The Five-Year Forecast for Apartment Rent Growth

Portland and Greenville have been identified as outperformers.

The long-sliding rent growth environment nationally continues, but will improve as 2024 moves along and then accelerate in 2025, according to new data from Markrr.

US multifamily historical year-over-year (YoY) rent growth was -2.1% in Dec 2023 – the eighth month in a row it measured negatively.

Markerr uses machine learning techniques in its forecasting.

However, Markerr forecasts a 1.9% rise across the top 100 markets over the next year. The following year, it sees 7% growth before moderating. The 5-year CAGR at the national level is forecasted to be 2.2%.
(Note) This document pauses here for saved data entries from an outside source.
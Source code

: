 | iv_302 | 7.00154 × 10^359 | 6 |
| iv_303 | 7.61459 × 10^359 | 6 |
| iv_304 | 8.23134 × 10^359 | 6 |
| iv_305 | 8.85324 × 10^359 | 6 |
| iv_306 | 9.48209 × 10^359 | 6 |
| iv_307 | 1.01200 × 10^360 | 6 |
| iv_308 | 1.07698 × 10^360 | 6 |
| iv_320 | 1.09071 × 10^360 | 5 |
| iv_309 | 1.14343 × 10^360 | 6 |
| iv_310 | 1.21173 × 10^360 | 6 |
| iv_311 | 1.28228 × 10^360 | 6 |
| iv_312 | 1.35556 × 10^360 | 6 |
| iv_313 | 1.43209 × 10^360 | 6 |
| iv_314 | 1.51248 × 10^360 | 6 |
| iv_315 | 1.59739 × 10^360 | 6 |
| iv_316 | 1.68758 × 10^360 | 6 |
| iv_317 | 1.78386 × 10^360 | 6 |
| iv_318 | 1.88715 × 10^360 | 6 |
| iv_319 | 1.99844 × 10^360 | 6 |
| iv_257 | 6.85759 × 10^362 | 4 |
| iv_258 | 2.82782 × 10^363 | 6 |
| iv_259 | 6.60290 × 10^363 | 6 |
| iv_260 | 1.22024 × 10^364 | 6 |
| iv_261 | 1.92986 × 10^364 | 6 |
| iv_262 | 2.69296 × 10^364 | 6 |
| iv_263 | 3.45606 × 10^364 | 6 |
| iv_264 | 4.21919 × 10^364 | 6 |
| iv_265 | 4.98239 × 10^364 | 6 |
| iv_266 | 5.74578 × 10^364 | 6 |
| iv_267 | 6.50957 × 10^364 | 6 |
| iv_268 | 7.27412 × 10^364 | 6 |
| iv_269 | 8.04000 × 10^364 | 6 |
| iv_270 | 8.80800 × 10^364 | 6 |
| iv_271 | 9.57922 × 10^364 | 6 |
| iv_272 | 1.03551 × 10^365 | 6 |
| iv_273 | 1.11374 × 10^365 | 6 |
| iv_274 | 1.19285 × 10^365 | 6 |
For starters, Markerr’s top markets, based on 5Y CAGR, include Knoxville, Tenn.; Portland, Maine; and Greenville, S.C. Two New York markets not named NYC – Albany and Syracuse – also made the list.

Home prices, single-family permits, and population growth are boosting Knoxville, which is subsequently having to overcome multi-family permits and historical rent as downside factors.

It’s been a tough ride for the recently high-flying Sunbelt markets, which suffered rent growth at -3.6% YoY.

In a reversal, over the next five years on a compound annual growth rate (CAGR) perspective, tertiary markets are projected to outperform the top 100 average, moving up 2.5% over five years while Coastal markets are projected to underperform at just 1.6% growth. Markerr sees the Rustbelt picking up by a relatively solid 2.3%.

Florida’s Cape Coral and North Port are seeing the largest cuts in YoY rent currently.